==== DATASET ====
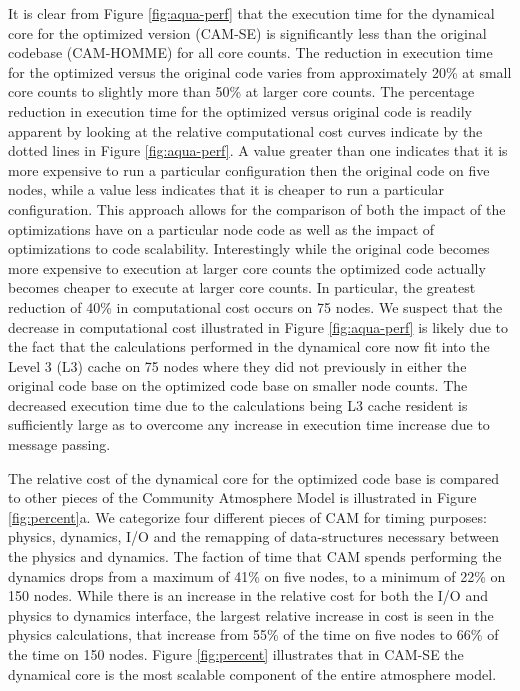 \documentclass{agujournal}
\begin{document}
{It is clear from Figure \ref{fig:aqua-perf} that the execution time for the dynamical core for the optimized version (CAM-SE) is significantly less than the original codebase (CAM-HOMME) for all core counts. The reduction in execution time for the optimized versus the original code varies from approximately 20\% at small core counts to slightly more than 50\% at larger core counts. The percentage reduction in execution time for the optimized versus original code is readily apparent by looking at the relative computational cost curves indicate by the dotted lines in Figure \ref{fig:aqua-perf}.  A value greater than one indicates that it is more expensive to run a particular configuration then the original code on five nodes, while a value less indicates that it is cheaper to run a particular configuration.  This approach allows for the comparison of both the impact of the optimizations have on a particular node code as well as the impact of optimizations to code scalability.  Interestingly while the original code becomes more expensive to execution at larger core counts the optimized code actually becomes cheaper to execute at larger core counts.  In particular, the greatest reduction of 40\% in computational cost occurs on 75 nodes.  We suspect that the decrease in computational cost illustrated in Figure \ref{fig:aqua-perf} is likely due to the fact that the calculations performed in the dynamical core now fit into the Level 3 (L3) cache on 75 nodes where they did not previously in either the original code base on the optimized code base on smaller node counts.  The decreased execution time due to the calculations being L3 cache resident is sufficiently large as to overcome any increase in execution time increase due to message passing.  

The relative cost of the dynamical core for the optimized code base is compared to other pieces of the Community Atmosphere Model is illustrated in Figure \ref{fig:percent}a. We categorize four different pieces of CAM for timing purposes: physics, dynamics, I/O and the remapping of data-structures necessary between the physics and dynamics.  The faction of time that CAM spends performing the dynamics drops from a maximum of 41\% on five nodes, to a minimum of 22\% on 150 nodes.  While there is an increase in the relative cost for both the I/O and physics to dynamics interface, the largest relative increase in cost is seen in the physics calculations, that increase from 55\% of the time on five nodes to 66\% of the time on 150 nodes.  Figure \ref{fig:percent} illustrates that in CAM-SE the dynamical core is the most scalable component of the entire atmosphere model.  

}
\end{document}
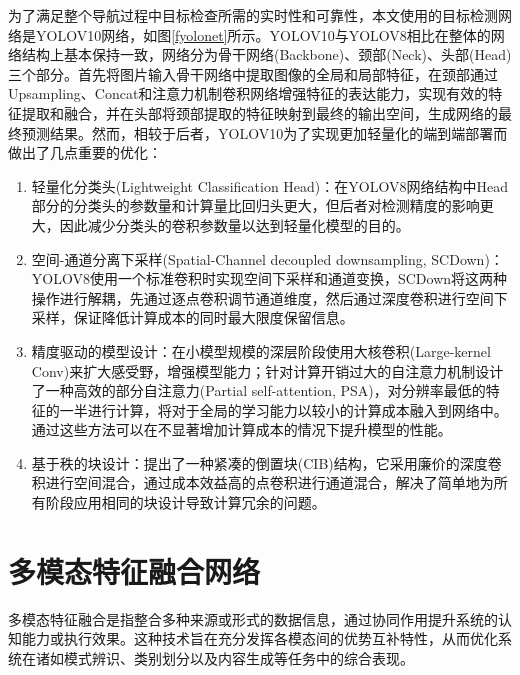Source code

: 为了满足整个导航过程中目标检查所需的实时性和可靠性，本文使用的目标检测网络是YOLOV10网络\cite{wang2025yolov10}，如图\ref{fyolonet}所示。YOLOV10与YOLOV8\cite{varghese2024yolov8}相比在整体的网络结构上基本保持一致，网络分为骨干网络(Backbone)、颈部(Neck)、头部(Head)三个部分。首先将图片输入骨干网络中提取图像的全局和局部特征，在颈部通过Upsampling、Concat和注意力机制卷积网络增强特征的表达能力，实现有效的特征提取和融合，并在头部将颈部提取的特征映射到最终的输出空间，生成网络的最终预测结果。然而，相较于后者，YOLOV10为了实现更加轻量化的端到端部署而做出了几点重要的优化：
\begin{enumerate}[topsep = 0 pt, itemsep= 0 pt, parsep=0pt, partopsep=0pt, leftmargin=44pt, itemindent=0pt, labelsep=6pt, label=(\arabic*)]
    \item 	轻量化分类头(Lightweight Classification Head)：在YOLOV8网络结构中Head部分的分类头的参数量和计算量比回归头更大，但后者对检测精度的影响更大，因此减少分类头的卷积参数量以达到轻量化模型的目的。
    \item	空间-通道分离下采样(Spatial-Channel decoupled downsampling, SCDown)：YOLOV8使用一个标准卷积时实现空间下采样和通道变换，SCDown将这两种操作进行解耦，先通过逐点卷积调节通道维度，然后通过深度卷积进行空间下采样，保证降低计算成本的同时最大限度保留信息。
    \item   精度驱动的模型设计：在小模型规模的深层阶段使用大核卷积(Large-kernel Conv)来扩大感受野，增强模型能力；针对计算开销过大的自注意力机制设计了一种高效的部分自注意力(Partial self-attention, PSA)，对分辨率最低的特征的一半进行计算，将对于全局的学习能力以较小的计算成本融入到网络中。通过这些方法可以在不显著增加计算成本的情况下提升模型的性能。
    \item   基于秩的块设计：提出了一种紧凑的倒置块(CIB)结构，它采用廉价的深度卷积进行空间混合，通过成本效益高的点卷积进行通道混合，解决了简单地为所有阶段应用相同的块设计导致计算冗余的问题。
\end{enumerate}


\section{多模态特征融合网络}

多模态特征融合是指整合多种来源或形式的数据信息，通过协同作用提升系统的认知能力或执行效果。这种技术旨在充分发挥各模态间的优势互补特性，从而优化系统在诸如模式辨识、类别划分以及内容生成等任务中的综合表现。

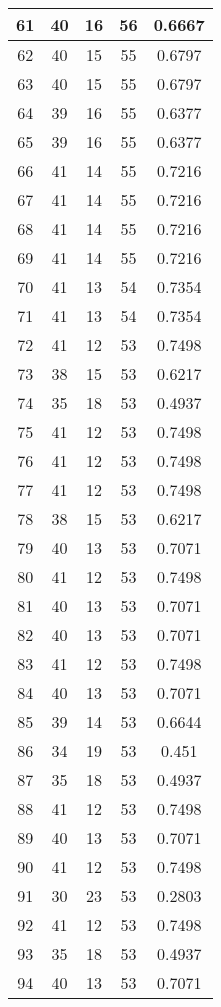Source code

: \documentclass[letterpaper, 12pt]{article}
\begin{document}
\begin{longtable}{|c|c|c|c|c|}
\hline
61 & 40 & 16 & 56 & 0.6667 \\
\hline
62 & 40 & 15 & 55 & 0.6797 \\
\hline
63 & 40 & 15 & 55 & 0.6797 \\
\hline
64 & 39 & 16 & 55 & 0.6377 \\
\hline
65 & 39 & 16 & 55 & 0.6377 \\
\hline
66 & 41 & 14 & 55 & 0.7216 \\
\hline
67 & 41 & 14 & 55 & 0.7216 \\
\hline
68 & 41 & 14 & 55 & 0.7216 \\
\hline
69 & 41 & 14 & 55 & 0.7216 \\
\hline
70 & 41 & 13 & 54 & 0.7354 \\
\hline
71 & 41 & 13 & 54 & 0.7354 \\
\hline
72 & 41 & 12 & 53 & 0.7498 \\
\hline
73 & 38 & 15 & 53 & 0.6217 \\
\hline
74 & 35 & 18 & 53 & 0.4937 \\
\hline
75 & 41 & 12 & 53 & 0.7498 \\
\hline
76 & 41 & 12 & 53 & 0.7498 \\
\hline
77 & 41 & 12 & 53 & 0.7498 \\
\hline
78 & 38 & 15 & 53 & 0.6217 \\
\hline
79 & 40 & 13 & 53 & 0.7071 \\
\hline
80 & 41 & 12 & 53 & 0.7498 \\
\hline
81 & 40 & 13 & 53 & 0.7071 \\
\hline
82 & 40 & 13 & 53 & 0.7071 \\
\hline
83 & 41 & 12 & 53 & 0.7498 \\
\hline
84 & 40 & 13 & 53 & 0.7071 \\
\hline
85 & 39 & 14 & 53 & 0.6644 \\
\hline
86 & 34 & 19 & 53 & 0.451 \\
\hline
87 & 35 & 18 & 53 & 0.4937 \\
\hline
88 & 41 & 12 & 53 & 0.7498 \\
\hline
89 & 40 & 13 & 53 & 0.7071 \\
\hline
90 & 41 & 12 & 53 & 0.7498 \\
\hline
91 & 30 & 23 & 53 & 0.2803 \\
\hline
92 & 41 & 12 & 53 & 0.7498 \\
\hline
93 & 35 & 18 & 53 & 0.4937 \\
\hline
94 & 40 & 13 & 53 & 0.7071 \\

\end{longtable}
\end{document}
====
** YOUR INSTRUCTIONS **
Go through the records above and copy each line where "enumerate" is found.

** ANSWER TO THE EXERCISE **
\begin{enumerate}[topsep = 0 pt, itemsep= 0 pt, parsep=0pt, partopsep=0pt, leftmargin=44pt, itemindent=0pt, labelsep=6pt, label=(\arabic*)]
\end{enumerate}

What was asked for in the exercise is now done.